> [Work to be completed]:
The answer must be every line from the entries below that contains "documentation".

> [Given data]:
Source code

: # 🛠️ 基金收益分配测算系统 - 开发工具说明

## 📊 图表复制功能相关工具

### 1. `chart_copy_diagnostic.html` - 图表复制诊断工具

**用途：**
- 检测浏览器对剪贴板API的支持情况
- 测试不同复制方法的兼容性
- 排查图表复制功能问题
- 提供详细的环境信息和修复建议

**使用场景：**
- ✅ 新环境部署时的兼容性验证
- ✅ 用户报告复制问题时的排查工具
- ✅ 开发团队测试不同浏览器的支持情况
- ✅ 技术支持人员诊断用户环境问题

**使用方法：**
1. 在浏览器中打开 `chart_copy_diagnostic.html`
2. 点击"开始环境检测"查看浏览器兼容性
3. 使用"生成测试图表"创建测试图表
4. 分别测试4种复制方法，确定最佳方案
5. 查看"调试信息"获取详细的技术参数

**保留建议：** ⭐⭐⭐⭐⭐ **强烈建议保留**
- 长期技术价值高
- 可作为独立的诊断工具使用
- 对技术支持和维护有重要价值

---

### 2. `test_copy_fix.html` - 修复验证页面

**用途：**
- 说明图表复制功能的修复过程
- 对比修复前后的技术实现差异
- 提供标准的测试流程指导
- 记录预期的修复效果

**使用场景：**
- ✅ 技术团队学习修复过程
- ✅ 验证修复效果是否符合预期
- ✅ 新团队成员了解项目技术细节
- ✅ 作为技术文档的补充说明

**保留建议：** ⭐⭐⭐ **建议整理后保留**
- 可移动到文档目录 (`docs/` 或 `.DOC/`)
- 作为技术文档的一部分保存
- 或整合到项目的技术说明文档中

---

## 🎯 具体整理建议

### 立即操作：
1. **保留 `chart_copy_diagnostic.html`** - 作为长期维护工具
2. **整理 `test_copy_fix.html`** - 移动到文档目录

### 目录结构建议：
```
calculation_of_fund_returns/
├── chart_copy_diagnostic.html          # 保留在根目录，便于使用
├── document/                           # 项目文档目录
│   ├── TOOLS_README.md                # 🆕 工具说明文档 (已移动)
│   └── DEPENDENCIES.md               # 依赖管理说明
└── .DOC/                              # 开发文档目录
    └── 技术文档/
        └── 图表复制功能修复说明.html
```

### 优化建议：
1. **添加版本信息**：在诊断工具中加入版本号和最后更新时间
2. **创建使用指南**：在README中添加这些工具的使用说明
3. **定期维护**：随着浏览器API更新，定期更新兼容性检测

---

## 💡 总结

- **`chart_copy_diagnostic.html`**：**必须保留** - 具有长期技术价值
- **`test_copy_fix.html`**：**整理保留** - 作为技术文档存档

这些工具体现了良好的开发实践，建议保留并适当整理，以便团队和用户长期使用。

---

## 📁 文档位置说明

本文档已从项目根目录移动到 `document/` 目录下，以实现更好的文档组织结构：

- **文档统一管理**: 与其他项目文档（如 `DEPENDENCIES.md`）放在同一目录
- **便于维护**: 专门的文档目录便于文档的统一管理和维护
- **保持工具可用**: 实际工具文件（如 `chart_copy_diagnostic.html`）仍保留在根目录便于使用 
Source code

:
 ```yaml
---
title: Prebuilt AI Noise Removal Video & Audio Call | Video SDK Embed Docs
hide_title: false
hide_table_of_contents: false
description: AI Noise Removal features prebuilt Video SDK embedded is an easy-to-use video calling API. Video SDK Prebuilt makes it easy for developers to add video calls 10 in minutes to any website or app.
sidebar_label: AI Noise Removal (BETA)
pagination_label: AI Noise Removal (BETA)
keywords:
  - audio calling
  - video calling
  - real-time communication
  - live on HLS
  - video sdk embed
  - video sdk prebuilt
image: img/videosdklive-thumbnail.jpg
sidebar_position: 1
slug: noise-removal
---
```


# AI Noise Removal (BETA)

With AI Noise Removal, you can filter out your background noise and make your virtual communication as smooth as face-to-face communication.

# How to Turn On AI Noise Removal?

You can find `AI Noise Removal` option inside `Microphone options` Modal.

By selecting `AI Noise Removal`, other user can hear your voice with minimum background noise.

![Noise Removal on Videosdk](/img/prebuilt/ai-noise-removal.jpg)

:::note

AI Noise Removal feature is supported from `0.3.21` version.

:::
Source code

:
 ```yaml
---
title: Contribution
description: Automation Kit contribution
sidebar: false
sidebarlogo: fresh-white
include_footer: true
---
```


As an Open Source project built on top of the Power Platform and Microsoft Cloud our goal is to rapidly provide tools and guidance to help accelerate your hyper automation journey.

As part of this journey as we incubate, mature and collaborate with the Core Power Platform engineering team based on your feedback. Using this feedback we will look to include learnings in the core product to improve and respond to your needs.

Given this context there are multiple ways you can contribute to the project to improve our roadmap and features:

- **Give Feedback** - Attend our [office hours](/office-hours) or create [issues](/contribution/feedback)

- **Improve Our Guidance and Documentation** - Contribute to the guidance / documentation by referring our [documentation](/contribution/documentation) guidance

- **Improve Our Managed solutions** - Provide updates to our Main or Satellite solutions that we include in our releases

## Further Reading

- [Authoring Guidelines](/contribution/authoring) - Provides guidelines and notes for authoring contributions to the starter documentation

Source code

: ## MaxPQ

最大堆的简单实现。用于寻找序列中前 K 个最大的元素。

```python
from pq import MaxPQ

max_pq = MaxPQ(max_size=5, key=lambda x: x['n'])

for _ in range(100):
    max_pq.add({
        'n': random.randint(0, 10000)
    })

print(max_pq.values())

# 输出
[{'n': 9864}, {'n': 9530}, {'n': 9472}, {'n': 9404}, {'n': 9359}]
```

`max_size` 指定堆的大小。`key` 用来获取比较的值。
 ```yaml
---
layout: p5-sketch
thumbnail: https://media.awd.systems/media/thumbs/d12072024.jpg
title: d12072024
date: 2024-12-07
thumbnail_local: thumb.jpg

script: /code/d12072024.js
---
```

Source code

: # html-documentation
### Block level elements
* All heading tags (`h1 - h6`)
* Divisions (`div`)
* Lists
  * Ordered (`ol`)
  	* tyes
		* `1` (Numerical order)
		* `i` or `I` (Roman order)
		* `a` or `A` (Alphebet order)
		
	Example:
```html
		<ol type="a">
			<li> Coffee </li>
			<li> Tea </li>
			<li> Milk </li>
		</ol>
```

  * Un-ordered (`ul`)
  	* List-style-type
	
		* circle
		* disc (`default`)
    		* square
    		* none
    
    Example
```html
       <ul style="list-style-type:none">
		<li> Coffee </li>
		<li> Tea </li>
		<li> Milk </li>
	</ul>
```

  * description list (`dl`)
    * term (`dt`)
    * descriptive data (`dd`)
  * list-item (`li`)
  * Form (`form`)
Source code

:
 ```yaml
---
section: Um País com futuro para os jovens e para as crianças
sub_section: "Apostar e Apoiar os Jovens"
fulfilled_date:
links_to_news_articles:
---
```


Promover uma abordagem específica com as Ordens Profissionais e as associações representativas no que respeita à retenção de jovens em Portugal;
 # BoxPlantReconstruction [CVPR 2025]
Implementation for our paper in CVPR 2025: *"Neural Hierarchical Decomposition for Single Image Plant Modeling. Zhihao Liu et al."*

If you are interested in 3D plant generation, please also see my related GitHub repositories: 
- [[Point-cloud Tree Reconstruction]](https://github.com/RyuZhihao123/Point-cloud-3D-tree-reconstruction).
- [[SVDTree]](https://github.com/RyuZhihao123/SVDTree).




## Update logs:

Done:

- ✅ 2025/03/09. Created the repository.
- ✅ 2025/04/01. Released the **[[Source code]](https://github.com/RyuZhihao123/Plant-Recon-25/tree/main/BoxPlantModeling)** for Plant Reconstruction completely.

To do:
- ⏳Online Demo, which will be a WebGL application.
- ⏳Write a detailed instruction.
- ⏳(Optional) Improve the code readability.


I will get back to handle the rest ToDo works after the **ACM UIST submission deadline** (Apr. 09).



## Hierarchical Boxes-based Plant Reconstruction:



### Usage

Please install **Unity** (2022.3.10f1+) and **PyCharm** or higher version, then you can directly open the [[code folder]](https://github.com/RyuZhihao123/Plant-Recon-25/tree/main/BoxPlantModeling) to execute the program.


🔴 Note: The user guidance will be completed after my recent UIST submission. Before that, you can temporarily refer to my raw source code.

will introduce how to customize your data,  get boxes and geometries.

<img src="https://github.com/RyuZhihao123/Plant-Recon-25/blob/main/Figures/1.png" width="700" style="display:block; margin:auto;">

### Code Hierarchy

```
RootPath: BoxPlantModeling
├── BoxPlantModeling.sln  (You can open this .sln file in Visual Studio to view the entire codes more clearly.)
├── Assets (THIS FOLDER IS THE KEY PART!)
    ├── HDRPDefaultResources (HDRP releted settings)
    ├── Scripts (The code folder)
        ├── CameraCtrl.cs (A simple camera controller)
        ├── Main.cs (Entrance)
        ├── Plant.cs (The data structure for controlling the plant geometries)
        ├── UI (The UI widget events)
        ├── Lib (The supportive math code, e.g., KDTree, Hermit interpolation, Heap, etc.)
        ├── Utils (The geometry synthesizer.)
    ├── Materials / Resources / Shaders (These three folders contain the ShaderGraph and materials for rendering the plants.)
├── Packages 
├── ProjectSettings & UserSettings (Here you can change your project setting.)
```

> [Completed task]:
- **Improve Our Guidance and Documentation** - Contribute to the guidance / documentation by referring our [documentation](/contribution/documentation) guidance
- [Authoring Guidelines](/contribution/authoring) - Provides guidelines and notes for authoring contributions to the starter documentation
: # html-documentation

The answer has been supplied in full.